Asked for independent comment, Lance Price, PhD, of George Washington University and the founding director of GW’s Antibiotic Resistance Action Center, Washington, said, “what’s striking about these data is that: ‘Who is the front line, at least in the United States for CRE?’ It’s women, older women. ... At some point, we have to frame drug resistance as a women’s health issue.”
Dr. Price noted that the 10% of patients with CA-CRE acquired it in the community. “I would argue that probably none of them had any idea, because there’s this silent community epidemic,” he said. “It’s asymptomatic carriage and transmission in the community. Somebody can be this walking reservoir of these really dangerous bacteria and have no idea.”

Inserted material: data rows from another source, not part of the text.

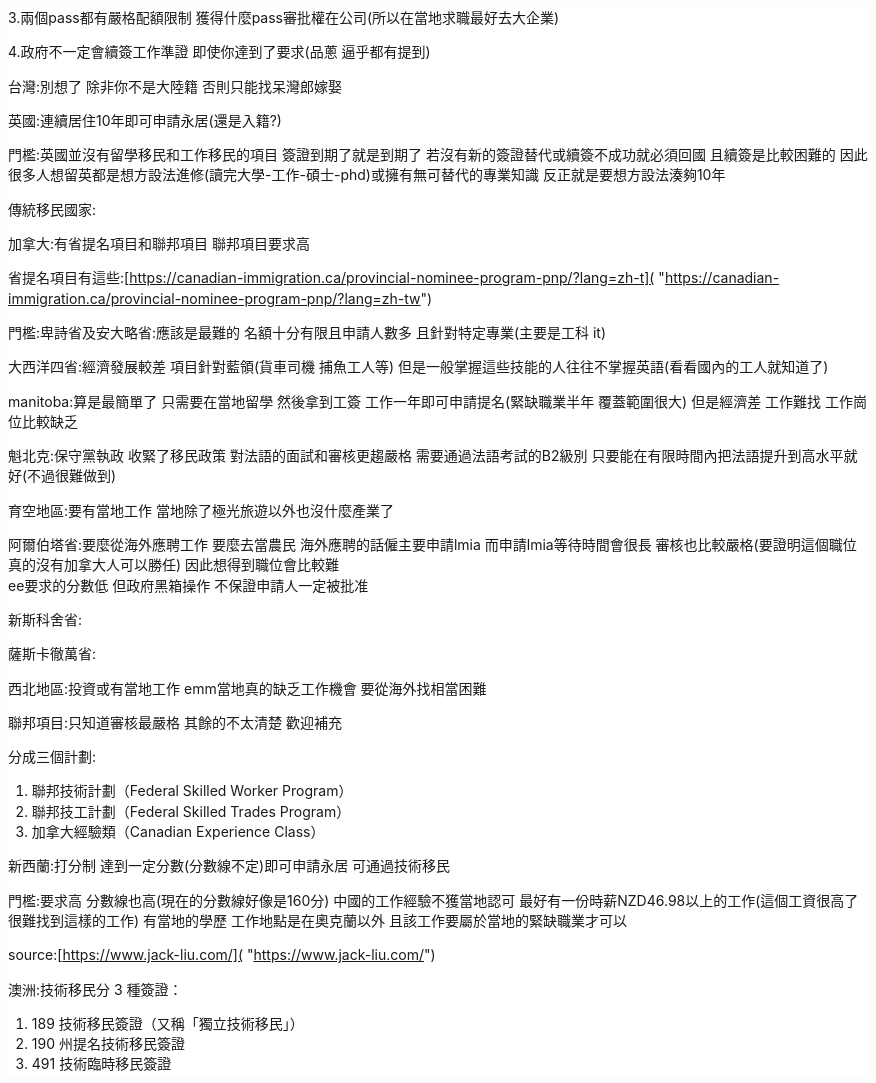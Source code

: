 3.兩個pass都有嚴格配額限制 獲得什麼pass審批權在公司(所以在當地求職最好去大企業)  
  
4.政府不一定會續簽工作準證 即使你達到了要求(品蔥 逼乎都有提到)  
  
台灣:別想了 除非你不是大陸籍 否則只能找呆灣郎嫁娶  
  
英國:連續居住10年即可申請永居(還是入籍?)  
  
門檻:英國並沒有留學移民和工作移民的項目 簽證到期了就是到期了 若沒有新的簽證替代或續簽不成功就必須回國 且續簽是比較困難的 因此很多人想留英都是想方設法進修(讀完大學-工作-碩士-phd)或擁有無可替代的專業知識 反正就是要想方設法湊夠10年  
  
傳統移民國家:  
  
加拿大:有省提名項目和聯邦項目 聯邦項目要求高  
  
省提名項目有這些:[https://canadian-immigration.ca/provincial-nominee-program-pnp/?lang=zh-t]( "https://canadian-immigration.ca/provincial-nominee-program-pnp/?lang=zh-tw")  
  
門檻:卑詩省及安大略省:應該是最難的 名額十分有限且申請人數多 且針對特定專業(主要是工科 it)  
  
大西洋四省:經濟發展較差 項目針對藍領(貨車司機 捕魚工人等) 但是一般掌握這些技能的人往往不掌握英語(看看國內的工人就知道了)  
  
manitoba:算是最簡單了 只需要在當地留學 然後拿到工簽 工作一年即可申請提名(緊缺職業半年 覆蓋範圍很大) 但是經濟差 工作難找 工作崗位比較缺乏  
  
魁北克:保守黨執政 收緊了移民政策 對法語的面試和審核更趨嚴格 需要通過法語考試的B2級別 只要能在有限時間內把法語提升到高水平就好(不過很難做到)  
  
育空地區:要有當地工作 當地除了極光旅遊以外也沒什麼產業了  
  
阿爾伯塔省:要麼從海外應聘工作 要麼去當農民 海外應聘的話僱主要申請lmia 而申請lmia等待時間會很長 審核也比較嚴格(要證明這個職位真的沒有加拿大人可以勝任) 因此想得到職位會比較難  
ee要求的分數低 但政府黑箱操作 不保證申請人一定被批准  
  
新斯科舍省:  
  
薩斯卡徹萬省:  
  
西北地區:投資或有當地工作 emm當地真的缺乏工作機會 要從海外找相當困難  
  
聯邦項目:只知道審核最嚴格 其餘的不太清楚 歡迎補充  
  
  
  
分成三個計劃:  
  
  
  

1.  聯邦技術計劃（Federal Skilled Worker Program）
2.  聯邦技工計劃（Federal Skilled Trades Program）
3.  加拿大經驗類（Canadian Experience Class）

  
  
  
  
  
新西蘭:打分制 達到一定分數(分數線不定)即可申請永居 可通過技術移民  
  
門檻:要求高 分數線也高(現在的分數線好像是160分) 中國的工作經驗不獲當地認可 最好有一份時薪NZD46.98以上的工作(這個工資很高了 很難找到這樣的工作) 有當地的學歷 工作地點是在奧克蘭以外 且該工作要屬於當地的緊缺職業才可以  
  
source:[https://www.jack-liu.com/]( "https://www.jack-liu.com/")  
  
  
澳洲:技術移民分 3 種簽證：  

1.  189 技術移民簽證（又稱「獨立技術移民」）
2.  190 州提名技術移民簽證
3.  491 技術臨時移民簽證
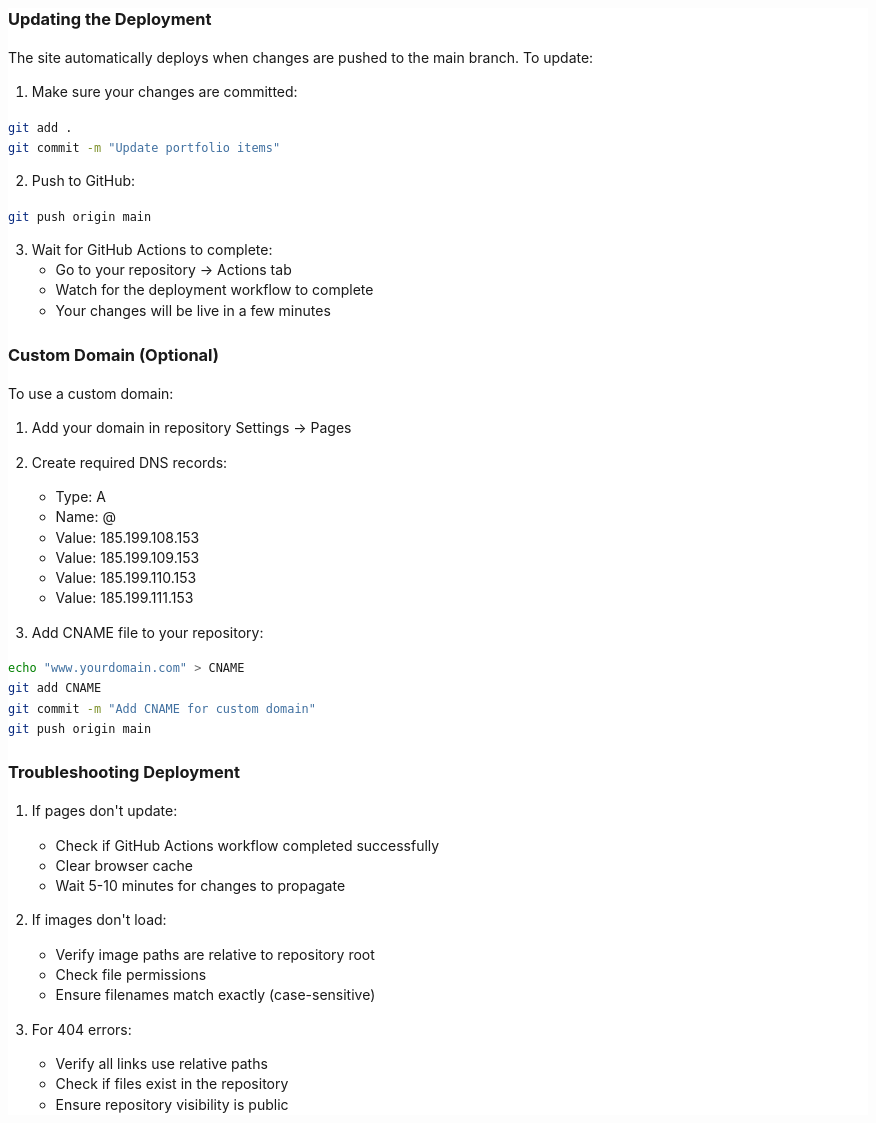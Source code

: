 ### Updating the Deployment

The site automatically deploys when changes are pushed to the main branch. To update:

1. Make sure your changes are committed:
```bash
git add .
git commit -m "Update portfolio items"
```

2. Push to GitHub:
```bash
git push origin main
```

3. Wait for GitHub Actions to complete:
   - Go to your repository → Actions tab
   - Watch for the deployment workflow to complete
   - Your changes will be live in a few minutes

### Custom Domain (Optional)

To use a custom domain:

1. Add your domain in repository Settings → Pages
2. Create required DNS records:
   - Type: A
   - Name: @
   - Value: 185.199.108.153
   - Value: 185.199.109.153
   - Value: 185.199.110.153
   - Value: 185.199.111.153

3. Add CNAME file to your repository:
```bash
echo "www.yourdomain.com" > CNAME
git add CNAME
git commit -m "Add CNAME for custom domain"
git push origin main
```

### Troubleshooting Deployment

1. If pages don't update:
   - Check if GitHub Actions workflow completed successfully
   - Clear browser cache
   - Wait 5-10 minutes for changes to propagate

2. If images don't load:
   - Verify image paths are relative to repository root
   - Check file permissions
   - Ensure filenames match exactly (case-sensitive)

3. For 404 errors:
   - Verify all links use relative paths
   - Check if files exist in the repository
   - Ensure repository visibility is public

This is an increasingly serious problem for women, Dr. Price said, because, “with a community-acquired bladder infection, you’re going to call your doctor or go to an urgent care, and they’re not going to test you. They’re going to guess what you have, and they’re going to prescribe an antibiotic, and that antibiotic is going to fail. So then your bladder infection continues, and then you wait a few more days, and you start to get flank pain and kidney infection. ... If you start getting a fever, they might admit you. They are going to start treating you immediately, and they might miss it because you’ve got this organism that’s resistant to all the best antibiotics. ... The gateway to the blood is the UTI.”
Because of such empiric treatment and increasing resistance, the risk for treatment failure is quite high, especially for older women. Ms. Bulens, however, said that, “[although] 10% of CRE were in persons without health care risk factors, the proportion of all UTIs in this population that are CRE is going to be very, very small.”
This study involved cultures from 2012 to 2015. Before the pandemic, from 2012 to 2017, U.S. deaths from antibiotic resistance fell by 18% overall and by 30% in hospitals.
But in the first year of the COVID-19 pandemic, there was a 15% increase in infections and deaths from antibiotic-resistant (AMR), hospital-acquired bacteria. In 2020, 29,400 patients died from AMR infections. There was a 78% increase in carbapenem-resistant Acinetobacter baumannii health care–associated infections, a 35% increase in carbapenem-resistant Enterobacterales, and 32% increases in both multidrug-resistant Pseudomonas aeruginosa and extended-spectrum beta-lactamase–producing Enterobacterales. Aside from gram-negative bacteria, methicillin-resistant Staphylococcus aureus rose 13%, and Candida auris rose 60%. But owing to limited surveillance, recent sound figures are lacking.
Ms. Bulens and Dr. Price reported no relevant financial relationships.
A version of this article first appeared on Medscape.com.